[Source texts of formatted documents]
BEGIN

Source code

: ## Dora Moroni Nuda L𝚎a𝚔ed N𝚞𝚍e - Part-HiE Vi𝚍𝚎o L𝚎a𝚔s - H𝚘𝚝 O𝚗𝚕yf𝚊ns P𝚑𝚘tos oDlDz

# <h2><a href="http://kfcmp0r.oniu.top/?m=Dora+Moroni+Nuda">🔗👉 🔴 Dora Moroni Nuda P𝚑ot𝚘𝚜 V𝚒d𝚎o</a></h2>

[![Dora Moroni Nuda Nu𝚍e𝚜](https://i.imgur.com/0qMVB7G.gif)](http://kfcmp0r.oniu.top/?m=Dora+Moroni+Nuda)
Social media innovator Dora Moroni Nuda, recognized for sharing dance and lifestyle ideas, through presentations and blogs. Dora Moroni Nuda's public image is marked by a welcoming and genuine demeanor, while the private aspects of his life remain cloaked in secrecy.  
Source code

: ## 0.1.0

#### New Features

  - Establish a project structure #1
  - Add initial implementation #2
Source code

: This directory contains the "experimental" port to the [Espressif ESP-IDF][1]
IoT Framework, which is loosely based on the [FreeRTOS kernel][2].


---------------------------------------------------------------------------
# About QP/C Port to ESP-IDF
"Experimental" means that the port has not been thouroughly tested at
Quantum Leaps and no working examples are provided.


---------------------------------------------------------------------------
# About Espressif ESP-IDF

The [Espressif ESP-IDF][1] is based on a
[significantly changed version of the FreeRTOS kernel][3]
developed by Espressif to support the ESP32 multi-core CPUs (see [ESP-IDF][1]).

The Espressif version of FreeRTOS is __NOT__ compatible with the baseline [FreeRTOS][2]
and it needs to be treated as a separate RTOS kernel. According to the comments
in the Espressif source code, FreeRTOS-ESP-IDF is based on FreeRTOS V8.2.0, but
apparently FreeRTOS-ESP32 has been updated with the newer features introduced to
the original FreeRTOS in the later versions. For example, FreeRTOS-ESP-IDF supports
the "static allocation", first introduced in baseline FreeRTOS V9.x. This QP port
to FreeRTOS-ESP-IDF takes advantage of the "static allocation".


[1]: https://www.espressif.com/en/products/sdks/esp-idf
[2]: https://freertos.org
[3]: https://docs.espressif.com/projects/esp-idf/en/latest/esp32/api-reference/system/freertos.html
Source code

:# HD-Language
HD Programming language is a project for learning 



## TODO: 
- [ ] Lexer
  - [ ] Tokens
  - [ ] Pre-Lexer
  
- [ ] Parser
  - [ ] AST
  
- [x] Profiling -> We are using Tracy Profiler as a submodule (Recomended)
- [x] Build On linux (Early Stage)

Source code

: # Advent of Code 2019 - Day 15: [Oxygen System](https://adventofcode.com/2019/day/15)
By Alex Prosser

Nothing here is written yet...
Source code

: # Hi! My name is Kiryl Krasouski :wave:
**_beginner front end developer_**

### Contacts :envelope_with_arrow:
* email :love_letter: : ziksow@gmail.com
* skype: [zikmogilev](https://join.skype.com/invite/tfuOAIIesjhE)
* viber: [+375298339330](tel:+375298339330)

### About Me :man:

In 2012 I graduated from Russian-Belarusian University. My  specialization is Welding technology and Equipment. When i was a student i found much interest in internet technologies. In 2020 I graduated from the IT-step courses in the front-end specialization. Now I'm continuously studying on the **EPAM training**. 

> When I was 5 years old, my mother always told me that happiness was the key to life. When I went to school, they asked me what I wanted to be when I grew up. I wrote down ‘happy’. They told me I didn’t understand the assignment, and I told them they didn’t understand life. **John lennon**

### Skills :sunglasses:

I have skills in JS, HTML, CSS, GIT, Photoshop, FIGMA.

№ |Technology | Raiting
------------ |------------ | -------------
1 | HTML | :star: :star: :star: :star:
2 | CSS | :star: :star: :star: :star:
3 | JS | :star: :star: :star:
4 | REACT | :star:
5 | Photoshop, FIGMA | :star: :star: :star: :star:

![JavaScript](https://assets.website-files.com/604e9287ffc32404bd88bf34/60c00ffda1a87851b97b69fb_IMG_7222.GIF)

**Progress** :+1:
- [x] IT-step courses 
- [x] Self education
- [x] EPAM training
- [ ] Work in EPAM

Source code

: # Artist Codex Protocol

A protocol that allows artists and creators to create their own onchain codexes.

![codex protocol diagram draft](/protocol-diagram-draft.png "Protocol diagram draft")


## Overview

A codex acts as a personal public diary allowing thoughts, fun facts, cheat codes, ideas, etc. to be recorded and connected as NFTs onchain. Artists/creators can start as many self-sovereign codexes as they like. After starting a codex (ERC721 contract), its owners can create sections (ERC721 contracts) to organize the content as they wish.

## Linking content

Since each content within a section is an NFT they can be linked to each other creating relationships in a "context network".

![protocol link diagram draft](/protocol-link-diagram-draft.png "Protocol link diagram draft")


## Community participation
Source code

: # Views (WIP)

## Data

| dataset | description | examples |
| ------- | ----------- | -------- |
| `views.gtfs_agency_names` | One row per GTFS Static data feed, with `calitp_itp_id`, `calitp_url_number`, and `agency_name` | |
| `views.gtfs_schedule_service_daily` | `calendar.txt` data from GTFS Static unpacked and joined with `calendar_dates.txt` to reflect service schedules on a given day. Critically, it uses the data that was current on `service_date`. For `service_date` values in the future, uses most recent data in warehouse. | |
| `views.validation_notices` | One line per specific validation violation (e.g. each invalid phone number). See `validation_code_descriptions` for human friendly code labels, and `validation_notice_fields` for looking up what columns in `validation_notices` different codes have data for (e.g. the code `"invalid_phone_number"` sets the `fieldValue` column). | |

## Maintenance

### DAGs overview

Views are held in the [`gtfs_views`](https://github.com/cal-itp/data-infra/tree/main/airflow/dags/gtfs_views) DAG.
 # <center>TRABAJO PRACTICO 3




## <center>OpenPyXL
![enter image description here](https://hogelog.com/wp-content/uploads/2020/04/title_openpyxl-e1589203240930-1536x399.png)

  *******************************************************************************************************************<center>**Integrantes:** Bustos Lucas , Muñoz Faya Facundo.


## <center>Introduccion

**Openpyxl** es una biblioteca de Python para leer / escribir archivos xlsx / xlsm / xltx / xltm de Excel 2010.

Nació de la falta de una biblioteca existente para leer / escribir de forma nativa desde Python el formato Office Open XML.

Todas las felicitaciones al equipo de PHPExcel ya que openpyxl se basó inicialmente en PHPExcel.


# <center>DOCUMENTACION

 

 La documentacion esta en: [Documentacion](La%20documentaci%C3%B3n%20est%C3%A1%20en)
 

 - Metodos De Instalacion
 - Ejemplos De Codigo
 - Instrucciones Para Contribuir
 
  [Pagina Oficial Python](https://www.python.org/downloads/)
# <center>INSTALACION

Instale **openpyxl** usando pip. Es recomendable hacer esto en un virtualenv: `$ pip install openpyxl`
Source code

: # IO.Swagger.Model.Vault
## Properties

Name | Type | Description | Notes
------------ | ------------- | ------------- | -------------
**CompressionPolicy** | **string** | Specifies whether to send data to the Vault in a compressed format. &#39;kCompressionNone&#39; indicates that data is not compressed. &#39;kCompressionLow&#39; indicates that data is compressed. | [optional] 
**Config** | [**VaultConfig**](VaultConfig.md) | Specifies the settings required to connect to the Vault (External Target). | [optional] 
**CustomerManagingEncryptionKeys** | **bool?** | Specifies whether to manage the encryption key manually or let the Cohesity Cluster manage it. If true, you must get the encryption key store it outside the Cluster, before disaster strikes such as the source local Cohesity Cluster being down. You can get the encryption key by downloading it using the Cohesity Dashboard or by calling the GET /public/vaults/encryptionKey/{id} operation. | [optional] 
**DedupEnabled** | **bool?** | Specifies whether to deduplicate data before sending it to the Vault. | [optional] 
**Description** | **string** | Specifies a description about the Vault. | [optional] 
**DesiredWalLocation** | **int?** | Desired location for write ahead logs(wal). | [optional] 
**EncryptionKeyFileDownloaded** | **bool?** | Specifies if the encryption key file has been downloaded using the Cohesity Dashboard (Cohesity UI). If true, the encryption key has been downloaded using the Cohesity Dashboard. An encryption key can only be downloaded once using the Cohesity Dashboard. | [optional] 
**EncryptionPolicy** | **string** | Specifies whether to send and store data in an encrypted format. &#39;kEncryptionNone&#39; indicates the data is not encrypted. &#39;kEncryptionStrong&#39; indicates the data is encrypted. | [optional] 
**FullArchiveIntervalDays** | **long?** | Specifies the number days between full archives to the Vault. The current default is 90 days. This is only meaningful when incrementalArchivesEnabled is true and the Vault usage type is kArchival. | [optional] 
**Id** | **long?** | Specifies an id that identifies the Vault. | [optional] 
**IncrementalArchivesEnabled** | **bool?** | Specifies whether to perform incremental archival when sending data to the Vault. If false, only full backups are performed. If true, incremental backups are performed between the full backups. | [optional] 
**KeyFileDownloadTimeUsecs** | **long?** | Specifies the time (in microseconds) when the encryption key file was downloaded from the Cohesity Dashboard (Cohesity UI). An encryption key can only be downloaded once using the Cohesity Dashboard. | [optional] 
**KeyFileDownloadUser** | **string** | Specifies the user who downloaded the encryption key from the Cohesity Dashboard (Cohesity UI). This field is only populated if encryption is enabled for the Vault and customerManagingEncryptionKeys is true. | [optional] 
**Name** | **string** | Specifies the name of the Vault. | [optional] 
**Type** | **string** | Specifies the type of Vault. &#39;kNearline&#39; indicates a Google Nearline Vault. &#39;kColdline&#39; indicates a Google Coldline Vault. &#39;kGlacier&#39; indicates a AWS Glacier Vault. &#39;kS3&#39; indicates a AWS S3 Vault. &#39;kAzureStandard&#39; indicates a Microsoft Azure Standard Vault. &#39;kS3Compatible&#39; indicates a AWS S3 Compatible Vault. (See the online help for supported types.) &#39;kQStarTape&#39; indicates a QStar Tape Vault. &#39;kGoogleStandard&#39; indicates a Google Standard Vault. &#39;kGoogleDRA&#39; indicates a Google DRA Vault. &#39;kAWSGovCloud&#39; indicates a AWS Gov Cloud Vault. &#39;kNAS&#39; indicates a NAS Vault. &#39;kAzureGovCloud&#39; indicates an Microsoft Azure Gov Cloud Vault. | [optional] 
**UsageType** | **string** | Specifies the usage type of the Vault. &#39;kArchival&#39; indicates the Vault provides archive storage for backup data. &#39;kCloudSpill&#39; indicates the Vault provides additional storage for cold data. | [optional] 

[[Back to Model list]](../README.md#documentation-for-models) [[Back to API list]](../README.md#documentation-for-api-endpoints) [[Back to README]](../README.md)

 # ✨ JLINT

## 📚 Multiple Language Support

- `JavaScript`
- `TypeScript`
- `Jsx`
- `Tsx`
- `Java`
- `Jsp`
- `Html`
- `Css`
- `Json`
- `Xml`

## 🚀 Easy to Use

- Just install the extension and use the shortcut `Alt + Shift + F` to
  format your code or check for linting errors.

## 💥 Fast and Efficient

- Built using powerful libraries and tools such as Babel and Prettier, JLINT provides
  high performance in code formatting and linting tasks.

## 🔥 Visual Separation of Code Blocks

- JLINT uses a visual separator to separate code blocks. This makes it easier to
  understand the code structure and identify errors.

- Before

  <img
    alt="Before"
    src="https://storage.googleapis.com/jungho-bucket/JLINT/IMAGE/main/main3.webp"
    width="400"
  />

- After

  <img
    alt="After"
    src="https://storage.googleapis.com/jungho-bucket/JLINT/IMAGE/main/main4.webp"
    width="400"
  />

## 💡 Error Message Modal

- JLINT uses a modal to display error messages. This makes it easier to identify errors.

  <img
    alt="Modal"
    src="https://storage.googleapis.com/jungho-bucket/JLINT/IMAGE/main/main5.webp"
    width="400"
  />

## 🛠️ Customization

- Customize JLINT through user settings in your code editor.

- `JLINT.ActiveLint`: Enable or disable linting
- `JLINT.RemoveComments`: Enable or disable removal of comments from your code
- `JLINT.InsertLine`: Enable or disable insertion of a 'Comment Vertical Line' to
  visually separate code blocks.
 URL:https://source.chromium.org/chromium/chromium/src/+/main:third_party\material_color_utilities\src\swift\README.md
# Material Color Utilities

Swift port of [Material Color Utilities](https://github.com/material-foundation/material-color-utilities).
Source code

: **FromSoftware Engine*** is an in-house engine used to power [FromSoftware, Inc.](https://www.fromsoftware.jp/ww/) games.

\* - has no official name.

END

# What the task asks:
In the records above, find every line that contains the word "sending" and copy it.

# Reply to the exercise:
**DedupEnabled** | **bool?** | Specifies whether to deduplicate data before sending it to the Vault. | [optional] 
**IncrementalArchivesEnabled** | **bool?** | Specifies whether to perform incremental archival when sending data to the Vault. If false, only full backups are performed. If true, incremental backups are performed between the full backups. | [optional] 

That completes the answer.